「林住期」(五木寛之)と隠居学

 図書館に「林住期」をリクエストしたら、予約者が多くて2カ月くらいしてからやっと回ってきた。ベストセラーになっているので希望者が多かったのだろう。買って残すほどの本ではないかなと思ったので、図書館で借りた。
 林住期について、五木寛之が力を入れてまとめたものかと期待したが、今までに書かれている五木寛之の内容が多く、林住期について、ことさら新しい発見はなかった。この本も、出版社に依頼されて、五木寛之が話したこと、いろいろな所で書いたものを、「林住期」というタイトルでまとめたものだ。だから、林住期とは関係ない内容も含まれている。そのへんのところが物足らなかった。

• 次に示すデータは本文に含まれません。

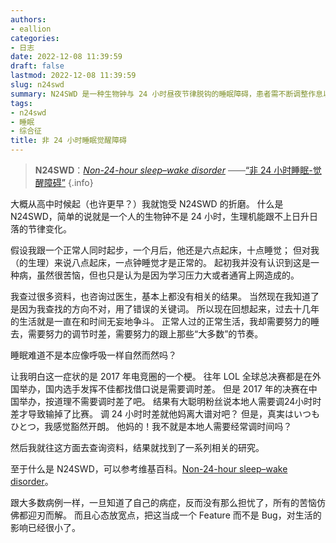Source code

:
 ```yaml
---
authors:
- eallion
categories:
- 日志
date: 2022-12-08 11:39:59
draft: false
lastmod: 2022-12-08 11:39:59
slug: n24swd
summary: N24SWD 是一种生物钟与 24 小时昼夜节律脱钩的睡眠障碍，患者需不断调整作息以匹配社会常规。长期误以为是压力或习惯问题，直到 2017 年电竞圈的调侃启发正确搜索方向，最终确诊。了解病症后反而释然，将其视为个人特质而非缺陷，生活困扰大幅减轻。
tags:
- n24swd
- 睡眠
- 综合征
title: 非 24 小时睡眠觉醒障碍
---
```

> **N24SWD**：[*Non-24-hour sleep–wake disorder*](https://en.wikipedia.org/wiki/Non-24-hour_sleep%E2%80%93wake_disorder) ——[“非 24 小时睡眠-觉醒障碍”](https://en.wikipedia.org/wiki/Non-24-hour_sleep%E2%80%93wake_disorder)
{.info}

大概从高中时候起（也许更早？）我就饱受 N24SWD 的折磨。
什么是 N24SWD，简单的说就是一个人的生物钟不是 24 小时，生理机能跟不上日升日落的节律变化。

假设我跟一个正常人同时起步，一个月后，他还是六点起床，十点睡觉；
但对我（的生理）来说八点起床，一点钟睡觉才是正常的。
起初我并没有认识到这是一种病，虽然很苦恼，但也只是认为是因为学习压力大或者通宵上网造成的。

我查过很多资料，也咨询过医生，基本上都没有相关的结果。
当然现在我知道了是因为我查找的方向不对，用了错误的关键词。
所以现在回想起来，过去十几年的生活就是一直在和时间无妄地争斗。
正常人过的正常生活，我却需要努力的睡去，需要努力的调节时差，需要努力的跟上那些“大多数”的节奏。

睡眠难道不是本应像呼吸一样自然而然吗？

让我明白这一症状的是 2017 年电竞圈的一个梗。
往年 LOL 全球总决赛都是在外国举办，国内选手发挥不佳都找借口说是需要调时差。
但是 2017 年的决赛在中国举办，按道理不需要调时差了吧。
结果有大聪明粉丝说本地人需要调24小时时差才导致输掉了比赛。
调 24 小时时差就他妈离大谱对吧？
但是，真実はいつもひとつ，我感觉豁然开朗。
他妈的！我不就是本地人需要经常调时间吗？

然后我就往这方面去查询资料，结果就找到了一系列相关的研究。

至于什么是 N24SWD，可以参考维基百科。[Non-24-hour sleep–wake disorder](https://en.wikipedia.org/wiki/Non-24-hour_sleep%E2%80%93wake_disorder)。

跟大多数病例一样，一旦知道了自己的病症，反而没有那么担忧了，所有的苦恼仿佛都迎刃而解。
而且心态放宽点，把这当成一个 Feature 而不是 Bug，对生活的影响已经很小了。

 林住期とは、人間の寿命を100歳として、その四分割をそれぞれ学生期、家住期、林住期、遊行期として捕え、50〜75歳に対応する期間をいう。五木寛之の「林住期は再出発ではなく、これまでの経験を土台にしたジャンプである」という考えには同感だ。
 私は、まさに林住期の真ん中。家住期からジャンプした人生を送っているとは言えないが、少なくとも学生期、家住期をそれなりに充実した人生を送ってきた。50歳でアメリカ駐在から帰国し、ただ、金や組織のために働くということではなく、“こころの出家”をしながら定年を迎えた。まだ、ひとさまのお役に立ちたいという気持ちはあるが、金のため、組織のために、いまさら“宮仕え”をしたいとは思わない。また、“○○のために”とか、目標を立てて自分を縛るような生き方もしたくない。“必要”ということから離れた、心のおもむくままの、読書、趣味という“道楽”をして、“花鳥風月とともに生きる”生き方がしたいのだ。それは、金を費やす道楽でなく、“道を楽しむ”ということです。

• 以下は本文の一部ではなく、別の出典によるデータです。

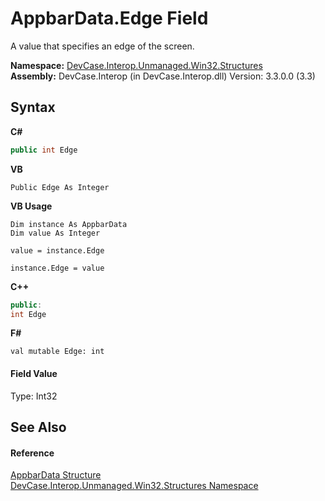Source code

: # AppbarData.Edge Field
 

A value that specifies an edge of the screen.

**Namespace:**&nbsp;<a href="N_DevCase_Interop_Unmanaged_Win32_Structures">DevCase.Interop.Unmanaged.Win32.Structures</a><br />**Assembly:**&nbsp;DevCase.Interop (in DevCase.Interop.dll) Version: 3.3.0.0 (3.3)

## Syntax

**C#**<br />
``` C#
public int Edge
```

**VB**<br />
``` VB
Public Edge As Integer
```

**VB Usage**<br />
``` VB Usage
Dim instance As AppbarData
Dim value As Integer

value = instance.Edge

instance.Edge = value
```

**C++**<br />
``` C++
public:
int Edge
```

**F#**<br />
``` F#
val mutable Edge: int
```


#### Field Value
Type: Int32

## See Also


#### Reference
<a href="T_DevCase_Interop_Unmanaged_Win32_Structures_AppbarData">AppbarData Structure</a><br /><a href="N_DevCase_Interop_Unmanaged_Win32_Structures">DevCase.Interop.Unmanaged.Win32.Structures Namespace</a><br />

 五木寛之は書いている。「一人の友と、一冊の本と、一つの思い出があればいい」と。まだ、私は、その心境にはなれないが、遊行期に入る頃には、本や頭髪だけでなく諸々を削ぎ落としていかなければとは思っている。
 読み終わった晩に、NHKラジオ深夜便を何げなく聴いた。社会学者の加藤秀俊さん(この人の本も好きで「学問のすすめ」など数冊読んだ)の、「隠居学のすすめ」という内容の話があった。

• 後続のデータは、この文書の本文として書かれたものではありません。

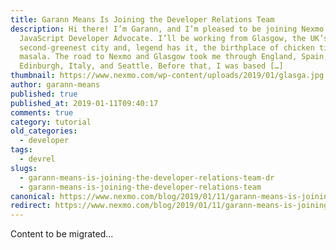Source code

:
 ```yaml
---
title: Garann Means Is Joining the Developer Relations Team
description: Hi there! I’m Garann, and I’m pleased to be joining Nexmo as a
  JavaScript Developer Advocate. I’ll be working from Glasgow, the UK’s
  second-greenest city and, legend has it, the birthplace of chicken tikka
  masala. The road to Nexmo and Glasgow took me through England, Spain,
  Edinburgh, Italy, and Seattle. Before that, I was based […]
thumbnail: https://www.nexmo.com/wp-content/uploads/2019/01/glasga.jpg
author: garann-means
published: true
published_at: 2019-01-11T09:40:17
comments: true
category: tutorial
old_categories:
  - developer
tags:
  - devrel
slugs:
  - garann-means-is-joining-the-developer-relations-team-dr
  - garann-means-is-joining-the-developer-relations-team
canonical: https://www.nexmo.com/blog/2019/01/11/garann-means-is-joining-the-developer-relations-team-dr
redirect: https://www.nexmo.com/blog/2019/01/11/garann-means-is-joining-the-developer-relations-team-dr
---
```

Content to be migrated...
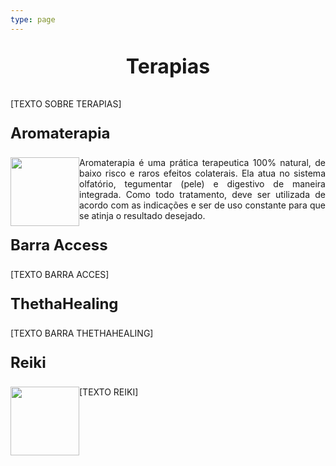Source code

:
 ```yaml
---
type: page
---
```



<p style=" font-size:24pt; font-weight:bold; text-align:center "> Terapias </p> 


[TEXTO SOBRE TERAPIAS]

<p style=" font-size:18pt; font-weight:bold; "> Aromaterapia </p> 


<p style="text-align:justify"> <img style="float:left" width="110" height="110" src="https://image.flaticon.com/icons/svg/90/90031.svg">
Aromaterapia é uma prática terapeutica 100% natural, de baixo risco e raros efeitos colaterais. Ela atua no sistema olfatório, tegumentar (pele) e digestivo de maneira integrada. Como todo tratamento, deve ser utilizada de acordo com as indicações e ser de uso constante para que se atinja o resultado desejado.
</p>



<p style=" font-size:18pt; font-weight:bold;"> Barra Access </p> 

<p> [TEXTO BARRA ACCES] </p> 

<p style=" font-size:18pt; font-weight:bold; "> ThethaHealing </p>

<p> [TEXTO BARRA THETHAHEALING] </p> 

<p style=" font-size:18pt; font-weight:bold; ">  Reiki </p> 

<p style="text-align:justify"> <img style="float:left" width="110" height="110" src="https://image.flaticon.com/icons/svg/3023/3023819.svg">
[TEXTO REIKI] 
</p>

 隠居というのは、リタイアではなく、江戸の落語にあるように、道を楽しんでいる“道楽者のご隠居さん”というイメージでありたいという。私もできれば“粋なご隠居さん”になりたいと思う。 
 万歩計をもって、歩いているが、一日何歩という目標管理はしない。気がついたら、累計○○百万歩にもうすぐなるという。「目的性」を持たない生き方を語っていた。加藤さんは今年77歳という。大分昔に第一線を退きながらも、お座敷がかかれば、全国あちこちに講演などをしに行くという。そんな中で、最近は、落語など“生の世界”を楽しんでいるという。落語も今は全集やCDが出ているが、生の良さには及ばない。そういう「生の世界」の素晴らしさを、こころのおもむくままの読書がいざなってくれるという。うらやましい生き方だ。
 ビールもJazzも三味線も○○も、“生”がいい。小生も、ささやかながら、本のいざないから、神社仏閣や花鳥風月の“生の世界”“生の現場”におもむくようにしている。
ともあれ、林住期を、おもむくままに、朗らかに、楽しく過ごしたいと思う。